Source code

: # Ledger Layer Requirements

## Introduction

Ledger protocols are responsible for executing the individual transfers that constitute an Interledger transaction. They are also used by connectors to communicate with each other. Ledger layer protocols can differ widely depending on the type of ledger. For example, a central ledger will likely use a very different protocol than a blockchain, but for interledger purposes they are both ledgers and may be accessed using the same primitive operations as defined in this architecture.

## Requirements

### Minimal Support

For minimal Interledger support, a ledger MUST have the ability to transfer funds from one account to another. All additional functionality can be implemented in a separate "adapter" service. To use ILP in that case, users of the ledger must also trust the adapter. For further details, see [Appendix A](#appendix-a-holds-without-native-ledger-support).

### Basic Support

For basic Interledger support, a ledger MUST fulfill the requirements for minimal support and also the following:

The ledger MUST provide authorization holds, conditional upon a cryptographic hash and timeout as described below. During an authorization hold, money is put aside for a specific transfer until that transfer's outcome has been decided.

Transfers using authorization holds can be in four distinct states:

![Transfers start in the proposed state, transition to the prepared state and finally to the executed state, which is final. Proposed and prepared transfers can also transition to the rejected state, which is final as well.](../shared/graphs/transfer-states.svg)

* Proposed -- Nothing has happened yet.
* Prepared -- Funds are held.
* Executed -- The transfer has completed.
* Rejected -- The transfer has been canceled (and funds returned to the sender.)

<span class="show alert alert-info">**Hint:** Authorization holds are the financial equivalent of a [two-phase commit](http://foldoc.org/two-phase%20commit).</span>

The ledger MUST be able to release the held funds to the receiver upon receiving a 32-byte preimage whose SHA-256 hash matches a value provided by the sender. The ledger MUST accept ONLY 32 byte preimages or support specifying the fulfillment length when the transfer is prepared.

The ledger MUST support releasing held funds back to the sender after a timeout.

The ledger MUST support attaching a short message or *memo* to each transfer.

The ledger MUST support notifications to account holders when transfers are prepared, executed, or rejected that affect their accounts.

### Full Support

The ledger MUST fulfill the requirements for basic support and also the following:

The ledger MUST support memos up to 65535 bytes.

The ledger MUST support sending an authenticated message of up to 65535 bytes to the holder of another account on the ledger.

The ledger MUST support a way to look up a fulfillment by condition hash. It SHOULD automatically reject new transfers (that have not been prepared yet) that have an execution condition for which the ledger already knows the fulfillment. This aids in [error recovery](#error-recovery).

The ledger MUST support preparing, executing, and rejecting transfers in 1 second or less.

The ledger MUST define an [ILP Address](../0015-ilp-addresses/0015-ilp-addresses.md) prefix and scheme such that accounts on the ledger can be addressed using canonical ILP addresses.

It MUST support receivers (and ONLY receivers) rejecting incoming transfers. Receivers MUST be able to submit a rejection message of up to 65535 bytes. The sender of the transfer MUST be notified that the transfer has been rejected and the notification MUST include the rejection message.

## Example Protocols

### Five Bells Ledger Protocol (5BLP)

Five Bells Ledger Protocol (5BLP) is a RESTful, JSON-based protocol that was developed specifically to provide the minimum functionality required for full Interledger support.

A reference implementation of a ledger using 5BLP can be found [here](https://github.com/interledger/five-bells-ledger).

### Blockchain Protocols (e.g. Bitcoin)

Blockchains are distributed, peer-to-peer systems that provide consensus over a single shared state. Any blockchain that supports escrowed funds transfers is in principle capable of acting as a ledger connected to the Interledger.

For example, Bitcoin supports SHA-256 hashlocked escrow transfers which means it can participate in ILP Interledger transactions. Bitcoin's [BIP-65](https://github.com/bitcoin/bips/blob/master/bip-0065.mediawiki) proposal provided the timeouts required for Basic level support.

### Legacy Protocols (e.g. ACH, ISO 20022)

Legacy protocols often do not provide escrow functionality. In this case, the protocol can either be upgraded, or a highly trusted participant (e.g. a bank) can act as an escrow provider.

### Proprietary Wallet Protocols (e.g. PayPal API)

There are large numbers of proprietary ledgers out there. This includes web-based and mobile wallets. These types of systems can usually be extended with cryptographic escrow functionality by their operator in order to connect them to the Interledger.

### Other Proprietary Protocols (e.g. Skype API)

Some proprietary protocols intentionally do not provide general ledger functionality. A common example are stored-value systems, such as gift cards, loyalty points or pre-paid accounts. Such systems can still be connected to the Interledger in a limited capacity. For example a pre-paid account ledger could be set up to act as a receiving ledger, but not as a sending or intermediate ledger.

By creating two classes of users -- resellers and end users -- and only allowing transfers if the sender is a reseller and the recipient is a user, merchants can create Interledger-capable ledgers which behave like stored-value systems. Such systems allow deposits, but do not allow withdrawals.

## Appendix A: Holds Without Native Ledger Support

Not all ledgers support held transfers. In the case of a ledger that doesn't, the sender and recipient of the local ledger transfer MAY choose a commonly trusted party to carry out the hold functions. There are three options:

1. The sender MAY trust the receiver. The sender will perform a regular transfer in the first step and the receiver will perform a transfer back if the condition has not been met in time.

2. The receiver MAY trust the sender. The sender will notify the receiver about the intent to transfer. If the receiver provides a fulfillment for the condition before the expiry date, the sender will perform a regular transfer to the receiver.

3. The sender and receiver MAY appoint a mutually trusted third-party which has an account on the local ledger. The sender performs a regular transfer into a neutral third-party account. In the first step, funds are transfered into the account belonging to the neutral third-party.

——

Write the material out again in full, leaving no line out.

> TASK SOLUTION
Source code

: # Ledger Layer Requirements

## Introduction

Ledger protocols are responsible for executing the individual transfers that constitute an Interledger transaction. They are also used by connectors to communicate with each other. Ledger layer protocols can differ widely depending on the type of ledger. For example, a central ledger will likely use a very different protocol than a blockchain, but for interledger purposes they are both ledgers and may be accessed using the same primitive operations as defined in this architecture.

## Requirements

### Minimal Support

For minimal Interledger support, a ledger MUST have the ability to transfer funds from one account to another. All additional functionality can be implemented in a separate "adapter" service. To use ILP in that case, users of the ledger must also trust the adapter. For further details, see [Appendix A](#appendix-a-holds-without-native-ledger-support).

### Basic Support

For basic Interledger support, a ledger MUST fulfill the requirements for minimal support and also the following:

The ledger MUST provide authorization holds, conditional upon a cryptographic hash and timeout as described below. During an authorization hold, money is put aside for a specific transfer until that transfer's outcome has been decided.

Transfers using authorization holds can be in four distinct states:

![Transfers start in the proposed state, transition to the prepared state and finally to the executed state, which is final. Proposed and prepared transfers can also transition to the rejected state, which is final as well.](../shared/graphs/transfer-states.svg)

* Proposed -- Nothing has happened yet.
* Prepared -- Funds are held.
* Executed -- The transfer has completed.
* Rejected -- The transfer has been canceled (and funds returned to the sender.)

<span class="show alert alert-info">**Hint:** Authorization holds are the financial equivalent of a [two-phase commit](http://foldoc.org/two-phase%20commit).</span>

The ledger MUST be able to release the held funds to the receiver upon receiving a 32-byte preimage whose SHA-256 hash matches a value provided by the sender. The ledger MUST accept ONLY 32 byte preimages or support specifying the fulfillment length when the transfer is prepared.

The ledger MUST support releasing held funds back to the sender after a timeout.

The ledger MUST support attaching a short message or *memo* to each transfer.

The ledger MUST support notifications to account holders when transfers are prepared, executed, or rejected that affect their accounts.

### Full Support

The ledger MUST fulfill the requirements for basic support and also the following:

The ledger MUST support memos up to 65535 bytes.

The ledger MUST support sending an authenticated message of up to 65535 bytes to the holder of another account on the ledger.

The ledger MUST support a way to look up a fulfillment by condition hash. It SHOULD automatically reject new transfers (that have not been prepared yet) that have an execution condition for which the ledger already knows the fulfillment. This aids in [error recovery](#error-recovery).

The ledger MUST support preparing, executing, and rejecting transfers in 1 second or less.

The ledger MUST define an [ILP Address](../0015-ilp-addresses/0015-ilp-addresses.md) prefix and scheme such that accounts on the ledger can be addressed using canonical ILP addresses.

It MUST support receivers (and ONLY receivers) rejecting incoming transfers. Receivers MUST be able to submit a rejection message of up to 65535 bytes. The sender of the transfer MUST be notified that the transfer has been rejected and the notification MUST include the rejection message.

## Example Protocols

### Five Bells Ledger Protocol (5BLP)

Five Bells Ledger Protocol (5BLP) is a RESTful, JSON-based protocol that was developed specifically to provide the minimum functionality required for full Interledger support.

A reference implementation of a ledger using 5BLP can be found [here](https://github.com/interledger/five-bells-ledger).

### Blockchain Protocols (e.g. Bitcoin)

Blockchains are distributed, peer-to-peer systems that provide consensus over a single shared state. Any blockchain that supports escrowed funds transfers is in principle capable of acting as a ledger connected to the Interledger.

For example, Bitcoin supports SHA-256 hashlocked escrow transfers which means it can participate in ILP Interledger transactions. Bitcoin's [BIP-65](https://github.com/bitcoin/bips/blob/master/bip-0065.mediawiki) proposal provided the timeouts required for Basic level support.

### Legacy Protocols (e.g. ACH, ISO 20022)

Legacy protocols often do not provide escrow functionality. In this case, the protocol can either be upgraded, or a highly trusted participant (e.g. a bank) can act as an escrow provider.

### Proprietary Wallet Protocols (e.g. PayPal API)

There are large numbers of proprietary ledgers out there. This includes web-based and mobile wallets. These types of systems can usually be extended with cryptographic escrow functionality by their operator in order to connect them to the Interledger.

### Other Proprietary Protocols (e.g. Skype API)

Some proprietary protocols intentionally do not provide general ledger functionality. A common example are stored-value systems, such as gift cards, loyalty points or pre-paid accounts. Such systems can still be connected to the Interledger in a limited capacity. For example a pre-paid account ledger could be set up to act as a receiving ledger, but not as a sending or intermediate ledger.

By creating two classes of users -- resellers and end users -- and only allowing transfers if the sender is a reseller and the recipient is a user, merchants can create Interledger-capable ledgers which behave like stored-value systems. Such systems allow deposits, but do not allow withdrawals.

## Appendix A: Holds Without Native Ledger Support

Not all ledgers support held transfers. In the case of a ledger that doesn't, the sender and recipient of the local ledger transfer MAY choose a commonly trusted party to carry out the hold functions. There are three options:

1. The sender MAY trust the receiver. The sender will perform a regular transfer in the first step and the receiver will perform a transfer back if the condition has not been met in time.

2. The receiver MAY trust the sender. The sender will notify the receiver about the intent to transfer. If the receiver provides a fulfillment for the condition before the expiry date, the sender will perform a regular transfer to the receiver.

3. The sender and receiver MAY appoint a mutually trusted third-party which has an account on the local ledger. The sender performs a regular transfer into a neutral third-party account. In the first step, funds are transfered into the account belonging to the neutral third-party.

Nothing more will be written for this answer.